To see what may happen, let us experiment first.

Assume our field is the field $F=\Bbb Q(\sqrt{-1},\sqrt 7)$. We would like to see which is the minimal polynomial of the algebraic numbers $$p=\cos\frac{2pi}7\ ,\ q=\cos\frac{2pi}7\$$ over this field. So let us introduce these objects.

F.<j, a> = QQ[sqrt(-1), sqrt(7)]
RF.<X> = PolynomialRing(F)

# p = cos( 2*pi*i / 7 )    # does not work with cos...
p = 1/2    * ( exp(2*pi*i /7) + exp(-2*pi*i /7) )
q = 1/2/i * ( exp(2*pi*i /7) - exp(-2*pi*i /7) )


The definition of $p$ using $\cos$ has no minpoly, but the above try to introduce p, mathematically equivalent, was giving me an object with a minimal polynomial.

sage: p.minpoly()
x^3 + 1/2*x^2 - 1/2*x - 1/8


And we can construct the extension:

sage: K.<b> = F.extension(p.minpoly()(X))
sage: K
Number Field in b with defining polynomial X^3 + 1/2*X^2 - 1/2*X - 1/8 over its base field


So this is also the minimal polynomial over F. Else sage would complain. Doing the same with q gives an error.

sage: q.minpoly()(X)
X^6 - 7/4*X^4 + 7/8*X^2 - 7/64
sage: K.<b> = F.extension(q.minpoly()(X))
---------------------------------------------------------------------------
ValueError                                Traceback (most recent call last)


and the long error traceback message ends with:

ValueError: defining polynomial (X^6 - 7/4*X^4 + 7/8*X^2 - 7/64) must be irreducible


Well, if it is not, then let us factorize it!
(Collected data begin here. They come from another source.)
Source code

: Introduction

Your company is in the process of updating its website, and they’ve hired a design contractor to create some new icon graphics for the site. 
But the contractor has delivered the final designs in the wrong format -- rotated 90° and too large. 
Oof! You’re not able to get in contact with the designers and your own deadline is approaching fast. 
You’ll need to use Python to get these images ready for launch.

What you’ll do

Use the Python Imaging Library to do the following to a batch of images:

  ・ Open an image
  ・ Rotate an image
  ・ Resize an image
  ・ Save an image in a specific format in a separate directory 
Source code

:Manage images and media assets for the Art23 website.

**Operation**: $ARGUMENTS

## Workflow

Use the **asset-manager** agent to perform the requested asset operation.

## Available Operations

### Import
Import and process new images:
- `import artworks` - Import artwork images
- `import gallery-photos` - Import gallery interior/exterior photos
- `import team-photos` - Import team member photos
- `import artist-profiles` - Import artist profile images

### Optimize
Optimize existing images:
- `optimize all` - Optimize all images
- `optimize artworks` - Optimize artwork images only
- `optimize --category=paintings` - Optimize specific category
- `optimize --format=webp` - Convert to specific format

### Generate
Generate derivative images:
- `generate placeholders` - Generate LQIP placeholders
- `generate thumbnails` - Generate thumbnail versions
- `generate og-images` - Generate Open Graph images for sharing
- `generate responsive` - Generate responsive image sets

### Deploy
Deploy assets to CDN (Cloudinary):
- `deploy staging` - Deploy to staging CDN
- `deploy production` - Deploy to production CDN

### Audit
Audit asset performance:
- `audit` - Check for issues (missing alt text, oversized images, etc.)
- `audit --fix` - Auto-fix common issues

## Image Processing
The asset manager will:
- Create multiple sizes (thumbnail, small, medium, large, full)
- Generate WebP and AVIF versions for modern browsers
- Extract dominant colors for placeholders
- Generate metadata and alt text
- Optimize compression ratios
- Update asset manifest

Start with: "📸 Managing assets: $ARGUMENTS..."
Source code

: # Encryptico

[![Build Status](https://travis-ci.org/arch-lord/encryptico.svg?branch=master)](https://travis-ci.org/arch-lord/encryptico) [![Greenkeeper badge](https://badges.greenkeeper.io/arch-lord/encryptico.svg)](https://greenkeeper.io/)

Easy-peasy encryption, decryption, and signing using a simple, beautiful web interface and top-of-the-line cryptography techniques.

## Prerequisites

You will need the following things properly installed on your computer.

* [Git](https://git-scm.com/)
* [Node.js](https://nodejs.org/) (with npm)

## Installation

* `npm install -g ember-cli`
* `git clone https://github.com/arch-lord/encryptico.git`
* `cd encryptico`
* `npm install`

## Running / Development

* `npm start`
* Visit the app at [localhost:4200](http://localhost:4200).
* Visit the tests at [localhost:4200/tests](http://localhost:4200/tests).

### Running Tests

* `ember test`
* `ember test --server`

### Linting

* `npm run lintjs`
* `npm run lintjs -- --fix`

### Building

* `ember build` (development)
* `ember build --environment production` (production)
It is important to factorize over F. This is done implicitly, tacitly if we have a polynomial in X, the transcendental variable of $F[X]$.

factors = [f for f, mul in q.minpoly()(X).factor()]


And the factors are:

sage: for f in factors:
....:     print(f)
....:
X^3 - 1/2*sqrt7*X^2 + 1/8*sqrt7
X^3 + 1/2*sqrt7*X^2 - 1/8*sqrt7


Exactly one of them is annihilating the algebraic number $q$. Can we evaluate each factor in q. Well, we may suspect a problem here, since there is no implicit coercion when computing the above polynomials in $q$. But the error message is irritating:

sage: f = factors[0]
sage: f(q)
---------------------------------------------------------------------------
TypeError                                 Traceback (most recent call last)

TypeError: no common canonical parent for objects with parents:
'Number Field in I with defining polynomial x^2 + 1 over its base field' and 'Symbolic Ring'


What kind of number field is F? It turns out that there is no chance to convert $j=\sqrt{-1}$, $a=\sqrt 7$ to elements in $\bar{\Bbb Q}$. What happens here?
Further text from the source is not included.